Rendered images with source text

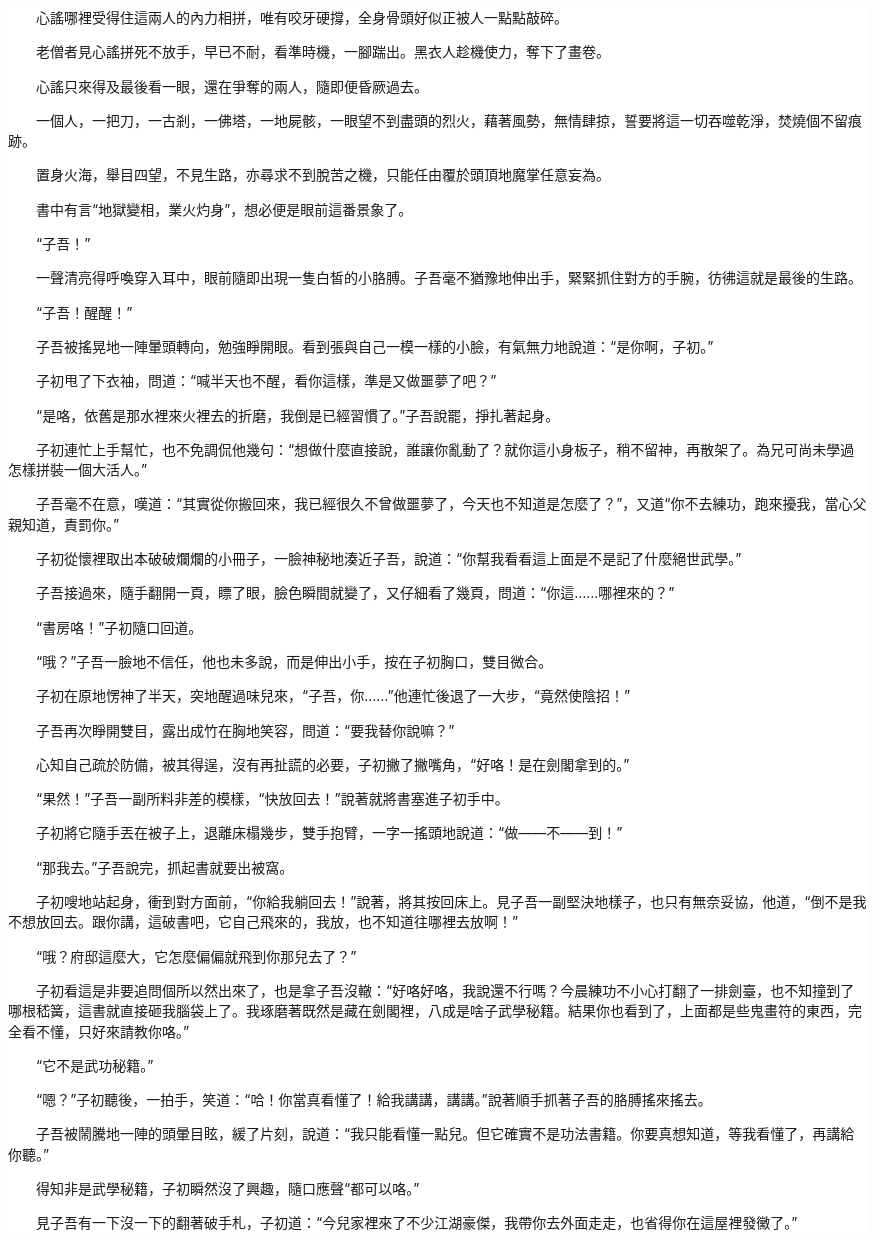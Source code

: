 　　心謠哪裡受得住這兩人的內力相拼，唯有咬牙硬撐，全身骨頭好似正被人一點點敲碎。

　　老僧者見心謠拼死不放手，早已不耐，看準時機，一腳踹出。黑衣人趁機使力，奪下了畫卷。

　　心謠只來得及最後看一眼，還在爭奪的兩人，隨即便昏厥過去。

　　一個人，一把刀，一古剎，一佛塔，一地屍骸，一眼望不到盡頭的烈火，藉著風勢，無情肆掠，誓要將這一切吞噬乾淨，焚燒個不留痕跡。

　　置身火海，舉目四望，不見生路，亦尋求不到脫苦之機，只能任由覆於頭頂地魔掌任意妄為。

　　書中有言“地獄變相，業火灼身”，想必便是眼前這番景象了。

　　“子吾！”

　　一聲清亮得呼喚穿入耳中，眼前隨即出現一隻白皙的小胳膊。子吾毫不猶豫地伸出手，緊緊抓住對方的手腕，彷彿這就是最後的生路。

　　“子吾！醒醒！”

　　子吾被搖晃地一陣暈頭轉向，勉強睜開眼。看到張與自己一模一樣的小臉，有氣無力地說道：“是你啊，子初。”

　　子初甩了下衣袖，問道：“喊半天也不醒，看你這樣，準是又做噩夢了吧？”

　　“是咯，依舊是那水裡來火裡去的折磨，我倒是已經習慣了。”子吾說罷，掙扎著起身。

　　子初連忙上手幫忙，也不免調侃他幾句：“想做什麼直接說，誰讓你亂動了？就你這小身板子，稍不留神，再散架了。為兄可尚未學過怎樣拼裝一個大活人。”

　　子吾毫不在意，嘆道：“其實從你搬回來，我已經很久不曾做噩夢了，今天也不知道是怎麼了？”，又道“你不去練功，跑來擾我，當心父親知道，責罰你。”

　　子初從懷裡取出本破破爛爛的小冊子，一臉神秘地湊近子吾，說道：“你幫我看看這上面是不是記了什麼絕世武學。”

　　子吾接過來，隨手翻開一頁，瞟了眼，臉色瞬間就變了，又仔細看了幾頁，問道：“你這……哪裡來的？”

　　“書房咯！”子初隨口回道。

　　“哦？”子吾一臉地不信任，他也未多說，而是伸出小手，按在子初胸口，雙目微合。

　　子初在原地愣神了半天，突地醒過味兒來，“子吾，你……”他連忙後退了一大步，“竟然使陰招！”

　　子吾再次睜開雙目，露出成竹在胸地笑容，問道：“要我替你說嘛？”

　　心知自己疏於防備，被其得逞，沒有再扯謊的必要，子初撇了撇嘴角，“好咯！是在劍閣拿到的。”

　　“果然！”子吾一副所料非差的模樣，“快放回去！”說著就將書塞進子初手中。

　　子初將它隨手丟在被子上，退離床榻幾步，雙手抱臂，一字一搖頭地說道：“做――不――到！”

　　“那我去。”子吾說完，抓起書就要出被窩。

　　子初嗖地站起身，衝到對方面前，“你給我躺回去！”說著，將其按回床上。見子吾一副堅決地樣子，也只有無奈妥協，他道，“倒不是我不想放回去。跟你講，這破書吧，它自己飛來的，我放，也不知道往哪裡去放啊！”

　　“哦？府邸這麼大，它怎麼偏偏就飛到你那兒去了？”

　　子初看這是非要追問個所以然出來了，也是拿子吾沒轍：“好咯好咯，我說還不行嗎？今晨練功不小心打翻了一排劍臺，也不知撞到了哪根嵇簧，這書就直接砸我腦袋上了。我琢磨著既然是藏在劍閣裡，八成是啥子武學秘籍。結果你也看到了，上面都是些鬼畫符的東西，完全看不懂，只好來請教你咯。”

　　“它不是武功秘籍。”

　　“嗯？”子初聽後，一拍手，笑道：“哈！你當真看懂了！給我講講，講講。”說著順手抓著子吾的胳膊搖來搖去。

　　子吾被鬧騰地一陣的頭暈目眩，緩了片刻，說道：“我只能看懂一點兒。但它確實不是功法書籍。你要真想知道，等我看懂了，再講給你聽。”

　　得知非是武學秘籍，子初瞬然沒了興趣，隨口應聲“都可以咯。”

　　見子吾有一下沒一下的翻著破手札，子初道：“今兒家裡來了不少江湖豪傑，我帶你去外面走走，也省得你在這屋裡發黴了。”
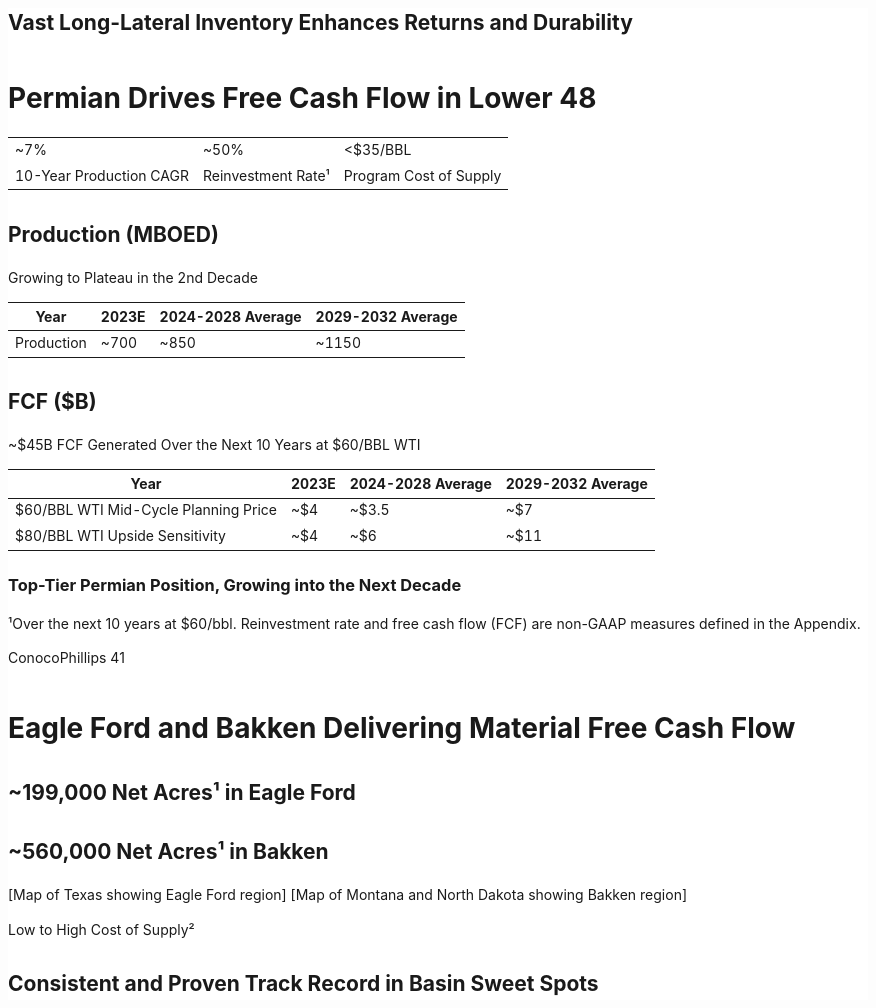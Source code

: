 ## Vast Long-Lateral Inventory Enhances Returns and Durability

# Permian Drives Free Cash Flow in Lower 48

|  |  |  |
|------------|------------|------------|
| ~7% | ~50% | <$35/BBL |
| 10-Year Production CAGR | Reinvestment Rate¹ | Program Cost of Supply |

## Production (MBOED)
Growing to Plateau in the 2nd Decade

| Year | 2023E | 2024-2028 Average | 2029-2032 Average |
|------|-------|-------------------|-------------------|
| Production | ~700 | ~850 | ~1150 |

## FCF ($B)
~$45B FCF Generated Over the Next 10 Years at $60/BBL WTI

| Year | 2023E | 2024-2028 Average | 2029-2032 Average |
|------|-------|-------------------|-------------------|
| $60/BBL WTI Mid-Cycle Planning Price | ~$4 | ~$3.5 | ~$7 |
| $80/BBL WTI Upside Sensitivity | ~$4 | ~$6 | ~$11 |

### Top-Tier Permian Position, Growing into the Next Decade

¹Over the next 10 years at $60/bbl.
Reinvestment rate and free cash flow (FCF) are non-GAAP measures defined in the Appendix.

ConocoPhillips 41

# Eagle Ford and Bakken Delivering Material Free Cash Flow

## ~199,000 Net Acres¹ in Eagle Ford
## ~560,000 Net Acres¹ in Bakken

[Map of Texas showing Eagle Ford region]
[Map of Montana and North Dakota showing Bakken region]

Low to High Cost of Supply²

## Consistent and Proven Track Record in Basin Sweet Spots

■ **EXERCISE DESCRIPTION**: Skipping any pictures, copy the entries exactly as they appear.

■ **COMPLETED EXERCISE**:
Source code

: 　　心謠哪裡受得住這兩人的內力相拼，唯有咬牙硬撐，全身骨頭好似正被人一點點敲碎。

　　老僧者見心謠拼死不放手，早已不耐，看準時機，一腳踹出。黑衣人趁機使力，奪下了畫卷。

　　心謠只來得及最後看一眼，還在爭奪的兩人，隨即便昏厥過去。

　　一個人，一把刀，一古剎，一佛塔，一地屍骸，一眼望不到盡頭的烈火，藉著風勢，無情肆掠，誓要將這一切吞噬乾淨，焚燒個不留痕跡。

　　置身火海，舉目四望，不見生路，亦尋求不到脫苦之機，只能任由覆於頭頂地魔掌任意妄為。

　　書中有言“地獄變相，業火灼身”，想必便是眼前這番景象了。

　　“子吾！”

　　一聲清亮得呼喚穿入耳中，眼前隨即出現一隻白皙的小胳膊。子吾毫不猶豫地伸出手，緊緊抓住對方的手腕，彷彿這就是最後的生路。

　　“子吾！醒醒！”

　　子吾被搖晃地一陣暈頭轉向，勉強睜開眼。看到張與自己一模一樣的小臉，有氣無力地說道：“是你啊，子初。”

　　子初甩了下衣袖，問道：“喊半天也不醒，看你這樣，準是又做噩夢了吧？”

　　“是咯，依舊是那水裡來火裡去的折磨，我倒是已經習慣了。”子吾說罷，掙扎著起身。

　　子初連忙上手幫忙，也不免調侃他幾句：“想做什麼直接說，誰讓你亂動了？就你這小身板子，稍不留神，再散架了。為兄可尚未學過怎樣拼裝一個大活人。”

　　子吾毫不在意，嘆道：“其實從你搬回來，我已經很久不曾做噩夢了，今天也不知道是怎麼了？”，又道“你不去練功，跑來擾我，當心父親知道，責罰你。”

　　子初從懷裡取出本破破爛爛的小冊子，一臉神秘地湊近子吾，說道：“你幫我看看這上面是不是記了什麼絕世武學。”

　　子吾接過來，隨手翻開一頁，瞟了眼，臉色瞬間就變了，又仔細看了幾頁，問道：“你這……哪裡來的？”

　　“書房咯！”子初隨口回道。

　　“哦？”子吾一臉地不信任，他也未多說，而是伸出小手，按在子初胸口，雙目微合。

　　子初在原地愣神了半天，突地醒過味兒來，“子吾，你……”他連忙後退了一大步，“竟然使陰招！”

　　子吾再次睜開雙目，露出成竹在胸地笑容，問道：“要我替你說嘛？”

　　心知自己疏於防備，被其得逞，沒有再扯謊的必要，子初撇了撇嘴角，“好咯！是在劍閣拿到的。”

　　“果然！”子吾一副所料非差的模樣，“快放回去！”說著就將書塞進子初手中。

　　子初將它隨手丟在被子上，退離床榻幾步，雙手抱臂，一字一搖頭地說道：“做――不――到！”

　　“那我去。”子吾說完，抓起書就要出被窩。

　　子初嗖地站起身，衝到對方面前，“你給我躺回去！”說著，將其按回床上。見子吾一副堅決地樣子，也只有無奈妥協，他道，“倒不是我不想放回去。跟你講，這破書吧，它自己飛來的，我放，也不知道往哪裡去放啊！”

　　“哦？府邸這麼大，它怎麼偏偏就飛到你那兒去了？”

　　子初看這是非要追問個所以然出來了，也是拿子吾沒轍：“好咯好咯，我說還不行嗎？今晨練功不小心打翻了一排劍臺，也不知撞到了哪根嵇簧，這書就直接砸我腦袋上了。我琢磨著既然是藏在劍閣裡，八成是啥子武學秘籍。結果你也看到了，上面都是些鬼畫符的東西，完全看不懂，只好來請教你咯。”

　　“它不是武功秘籍。”

　　“嗯？”子初聽後，一拍手，笑道：“哈！你當真看懂了！給我講講，講講。”說著順手抓著子吾的胳膊搖來搖去。

　　子吾被鬧騰地一陣的頭暈目眩，緩了片刻，說道：“我只能看懂一點兒。但它確實不是功法書籍。你要真想知道，等我看懂了，再講給你聽。”

　　得知非是武學秘籍，子初瞬然沒了興趣，隨口應聲“都可以咯。”

　　見子吾有一下沒一下的翻著破手札，子初道：“今兒家裡來了不少江湖豪傑，我帶你去外面走走，也省得你在這屋裡發黴了。”
Source code

: ## Vast Long-Lateral Inventory Enhances Returns and Durability

# Permian Drives Free Cash Flow in Lower 48

|  |  |  |
|------------|------------|------------|
| ~7% | ~50% | <$35/BBL |
| 10-Year Production CAGR | Reinvestment Rate¹ | Program Cost of Supply |

## Production (MBOED)
Growing to Plateau in the 2nd Decade

| Year | 2023E | 2024-2028 Average | 2029-2032 Average |
|------|-------|-------------------|-------------------|
| Production | ~700 | ~850 | ~1150 |

## FCF ($B)
~$45B FCF Generated Over the Next 10 Years at $60/BBL WTI

| Year | 2023E | 2024-2028 Average | 2029-2032 Average |
|------|-------|-------------------|-------------------|
| $60/BBL WTI Mid-Cycle Planning Price | ~$4 | ~$3.5 | ~$7 |
| $80/BBL WTI Upside Sensitivity | ~$4 | ~$6 | ~$11 |

### Top-Tier Permian Position, Growing into the Next Decade

¹Over the next 10 years at $60/bbl.
Reinvestment rate and free cash flow (FCF) are non-GAAP measures defined in the Appendix.

ConocoPhillips 41

# Eagle Ford and Bakken Delivering Material Free Cash Flow

## ~199,000 Net Acres¹ in Eagle Ford
## ~560,000 Net Acres¹ in Bakken

[Map of Texas showing Eagle Ford region]
[Map of Montana and North Dakota showing Bakken region]

Low to High Cost of Supply²

## Consistent and Proven Track Record in Basin Sweet Spots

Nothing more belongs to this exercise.